Some other techniques are:
Projected Shadows
Shadow Mapping
Vertex Projection
Shadow Volumes

Textures

Generally, textures are 1D, 2D or 3D arrays of pixels applied to a 3D object’s surface.
Texture coordinates are in texture space. When a texture is applied to a polygon, its texel addresses must be mapped into object space. They must then be translated into the screen space. 3D Renderer performs this as an inverse mapping. That is, for each pixel in screen space, the corresponding texel position in texture space is calculated. The texture color at or around that point is sampled. The applications should specify texture coordinates for each vertex.
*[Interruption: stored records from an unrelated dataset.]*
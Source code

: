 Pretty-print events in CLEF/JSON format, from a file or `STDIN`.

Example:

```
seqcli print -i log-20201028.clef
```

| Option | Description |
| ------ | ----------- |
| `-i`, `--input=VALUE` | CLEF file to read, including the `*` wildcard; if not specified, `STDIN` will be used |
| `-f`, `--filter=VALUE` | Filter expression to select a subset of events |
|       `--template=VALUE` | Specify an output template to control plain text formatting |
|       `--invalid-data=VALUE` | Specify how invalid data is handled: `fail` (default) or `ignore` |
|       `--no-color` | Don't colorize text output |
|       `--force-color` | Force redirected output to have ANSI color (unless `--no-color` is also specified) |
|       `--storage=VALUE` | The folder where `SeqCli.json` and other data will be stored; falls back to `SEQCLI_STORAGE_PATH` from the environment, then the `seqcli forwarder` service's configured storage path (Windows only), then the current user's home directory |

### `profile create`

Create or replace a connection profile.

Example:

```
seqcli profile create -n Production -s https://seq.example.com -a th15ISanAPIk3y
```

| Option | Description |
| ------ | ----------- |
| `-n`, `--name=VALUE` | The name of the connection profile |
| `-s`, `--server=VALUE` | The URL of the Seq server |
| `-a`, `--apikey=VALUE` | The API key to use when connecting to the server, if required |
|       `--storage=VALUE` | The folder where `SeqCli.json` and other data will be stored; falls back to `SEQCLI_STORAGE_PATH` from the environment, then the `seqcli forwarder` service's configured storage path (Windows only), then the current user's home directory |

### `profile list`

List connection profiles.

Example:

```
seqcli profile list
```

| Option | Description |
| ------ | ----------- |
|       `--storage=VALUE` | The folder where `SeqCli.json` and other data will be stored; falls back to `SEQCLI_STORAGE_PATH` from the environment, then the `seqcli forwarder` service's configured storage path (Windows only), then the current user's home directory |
These values are called (u,v) and must be in the range of 0.0 to 1.0.
For every pixel in the primitive's on-screen image, it must obtain a color value from the texture. This is called texture filtering. When a texture filter operation is performed, the texture being used is typically also being magnified or minified. In other words, the texture is being mapped into a primitive image that is larger or smaller than it is. Think of filtering as a type of interpolation. Five schemes are listed below.
Nearest-Point Sampling
Linear Filtering
Bilinear Filtering
Anisotropic Filtering
MipMapping
Textures are used mainly for mapping patterns, for adding roughness to a surface and for simulating shadows and lighting.

Colors

A large percentage of the visible spectrum can be represented by mixing red, green, and blue colored light in various proportions and intensities. RGB Color model is used in OpenGL and DirectX. A color value is an (Red, Green, Blue) triplet. The values can range from 0.0 (none) to 1.0 (full intensity). An intuitive color model is HSB. Hue is the color reflected from or transmitted through an object. Saturation is the strength or purity of the color. Saturation represents the amount of gray in proportion to the hue, measured as a percentage from 0% (gray) to 100% (fully saturated). Brightness is the relative lightness or darkness of the color, usually measured as a percentage from 0% (black) to 100% (white).

Shading

Shading is the process of applying a shading model to obtain pixel intensities or colors that we see for all rendered vertices and surfaces in a scene. It takes input from lights, materials and vertex positions.

A shading model describes how to calculate the intensity of light that we should see at a given point on the surface of an object.

Shading models are of two types: - Accurate models such as radiosity methods and empirical models based on simple photometric calculations.

A basic shading model

The illumination is calculated as a sum of the ambient, diffuse, specular and emissive light per vertex.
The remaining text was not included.